02-09-2015 03:32 AM
In general modelling, we will reject the null hypothesis if P value is less than alpha value (P<0.05) and we fail to reject the null hypothesis if P value is greater than or equal (P>=0.05) to alpha value. Although I tried to understand the significance behind alpha value i could not understand it's significance.
Why we should reject the null hypothesis if P value is less than alpha value (P<0.05) for 95% CI? Can someone tell me the significance behind alpha value and confidence intervals?
02-09-2015 04:40 AM
The SAS/STAT user guide has some definitions that may help - SAS/STAT(R) 13.1 User's Guide - Hypothesis Testing, Power, Confidence Interval as well as this old SUGI paper - http://www2.sas.com/proceedings/sugi22/STATS/PAPER270.PDF
02-09-2015 05:24 AM
Thanks for the document.
However, I'm not clear on the point, 'Another common approach is to reject the null hypothesis when the %~o confidence intervals of the means do not overlap' from the documentation.
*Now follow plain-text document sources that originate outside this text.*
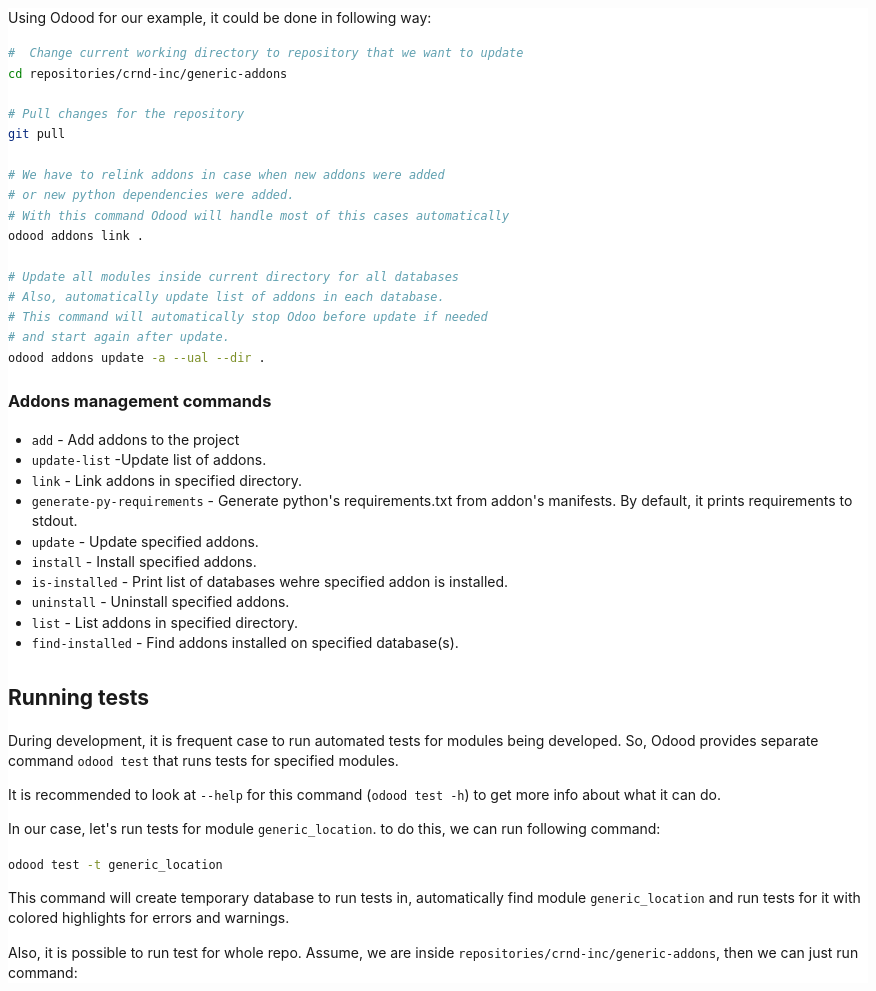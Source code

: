 Using Odood for our example, it could be done in following way:

```bash
#  Change current working directory to repository that we want to update
cd repositories/crnd-inc/generic-addons

# Pull changes for the repository
git pull

# We have to relink addons in case when new addons were added
# or new python dependencies were added.
# With this command Odood will handle most of this cases automatically
odood addons link .

# Update all modules inside current directory for all databases
# Also, automatically update list of addons in each database.
# This command will automatically stop Odoo before update if needed
# and start again after update.
odood addons update -a --ual --dir .
```

### Addons management commands

- `add` - Add addons to the project
- `update-list` -Update list of addons.
- `link` - Link addons in specified directory.
- `generate-py-requirements`  - Generate python's requirements.txt from addon's manifests. By default, it prints requirements to stdout.
- `update` - Update specified addons.
- `install` - Install specified addons.
- `is-installed` - Print list of databases wehre specified addon is installed.
- `uninstall` - Uninstall specified addons.
- `list` - List addons in specified directory.
- `find-installed` - Find addons installed on specified database(s).

## Running tests

During development, it is frequent case to run automated tests for modules being developed.
So, Odood provides separate command `odood test` that runs tests for specified modules.

It is recommended to look at `--help` for this command (`odood test -h`) to get more info about what it can do.

In our case, let's run tests for module `generic_location`. to do this, we can run following command:

```bash
odood test -t generic_location
```

This command will create temporary database to run tests in, automatically find module `generic_location` and run tests for it with colored highlights for errors and warnings.

Also, it is possible to run test for whole repo.
Assume, we are inside `repositories/crnd-inc/generic-addons`, then we can just run command:

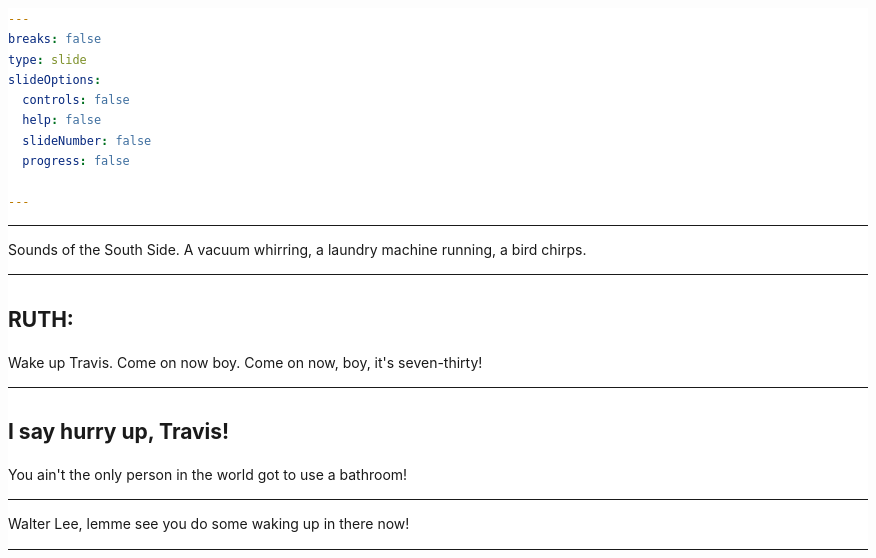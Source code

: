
 ```yaml
---
breaks: false
type: slide
slideOptions:
  controls: false
  help: false
  slideNumber: false
  progress: false
  
---
```




<style>
    .present {
        color: yellow;
        text-align: left;
        padding: 0 2rem;
        font-size: 5rem;
    }
    .present h2, .present h3, .present h4, .present h5, .present h6 {
        font-size: 70%;
        text-transform: uppercase;
        color: yellow;
        opacity: 0.7;
    }
</style>




---

Sounds of the South Side. A vacuum whirring, a laundry machine running, a bird chirps.

---

## RUTH:
Wake up Travis. Come on now boy. Come on now, boy, it's seven-thirty! 

---


I say hurry up, Travis! 
--
You ain't the only person in the world got to use a bathroom!

---


Walter Lee, lemme see you do some waking up in there now!

---

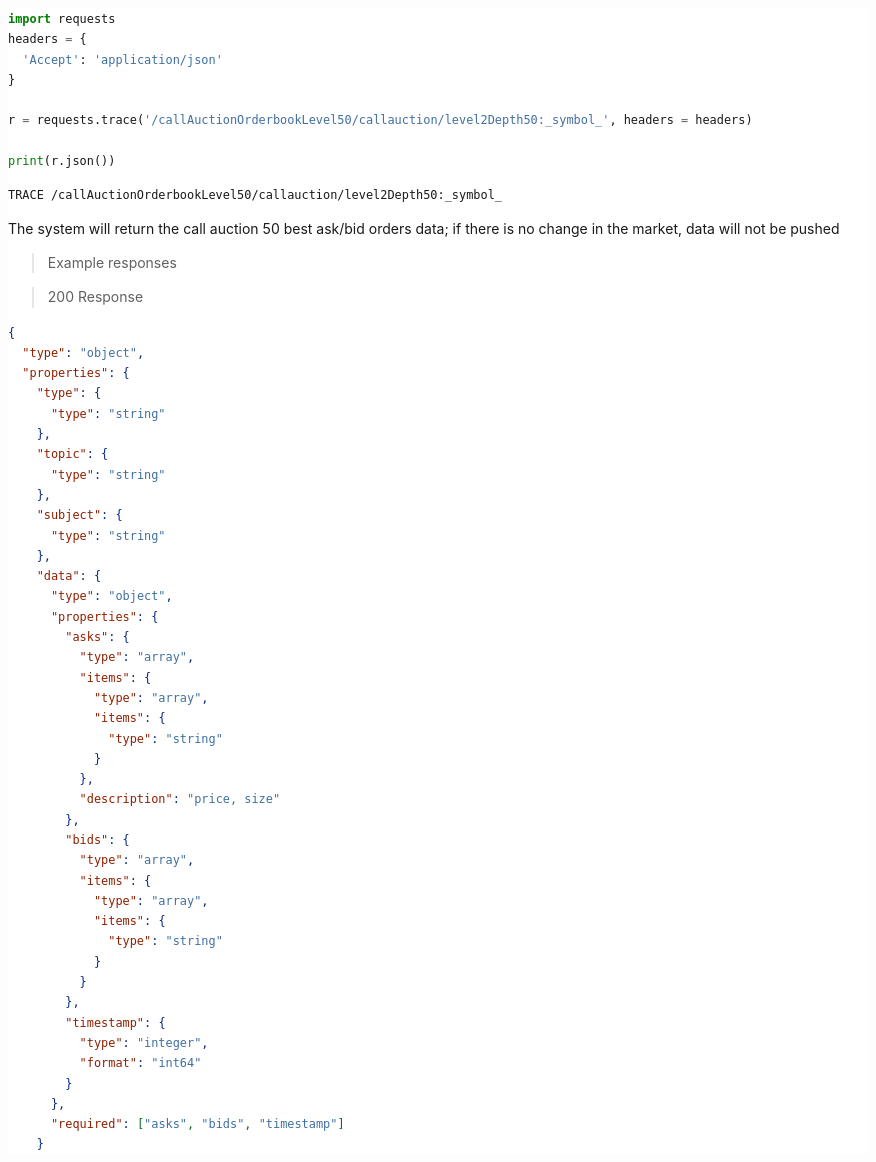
 ```javascript
```

```python
import requests
headers = {
  'Accept': 'application/json'
}

r = requests.trace('/callAuctionOrderbookLevel50/callauction/level2Depth50:_symbol_', headers = headers)

print(r.json())

```

`TRACE /callAuctionOrderbookLevel50/callauction/level2Depth50:_symbol_`

The system will return the call auction 50 best ask/bid orders data; if there is
no change in the market, data will not be pushed

> Example responses

> 200 Response

```json
{
  "type": "object",
  "properties": {
    "type": {
      "type": "string"
    },
    "topic": {
      "type": "string"
    },
    "subject": {
      "type": "string"
    },
    "data": {
      "type": "object",
      "properties": {
        "asks": {
          "type": "array",
          "items": {
            "type": "array",
            "items": {
              "type": "string"
            }
          },
          "description": "price, size"
        },
        "bids": {
          "type": "array",
          "items": {
            "type": "array",
            "items": {
              "type": "string"
            }
          }
        },
        "timestamp": {
          "type": "integer",
          "format": "int64"
        }
      },
      "required": ["asks", "bids", "timestamp"]
    }
```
If you can explain, it would be better for me to understand.
02-09-2015 04:47 AM
P value is actually the probability of (H > H0 ) (H0 is the estimator when H0 is true) .
And keep in your mind, all the estimators whether it is Normal estimator or Chi-square estimator , they are all the estimator of deviation of expected value.
i.e. they all contains a X-X0 ,it is a deviation , X0 is the estimator value when H0 is ture.
Take right test as an example: If P(H > H0 ) = 0.001 , means there is very few estimator H greater than H0 ,which means H0 is very very large ,on account of benchmark of significant degree ALPHA=0.05 . therefore X-X0 is very very large , X is differently than X0 .
02-09-2015 05:28 AM
What is H and X in your comments?
And keep in your mind, all the estimators whether it is Normal estimator or Chi-square estimator , they are all the estimator of deviation of expected value.- Any possibilities to expand this statement? I'm still not clear.
02-09-2015 05:58 AM
Assuming we have a variable named X which conform to Normal Distribution .
H is hypothesis test estimator which conform to Normal Distribution .
X is x in picture.
X0 is theta in picture . which is a value when H0 is true . e.x. H0: mu=0 , theta is 0 .
You see there is a measure of deviation ( x-theta ).
Chi-Square distribution also have such forum : (x1- e)^2/e + (x2- e)^2/e .....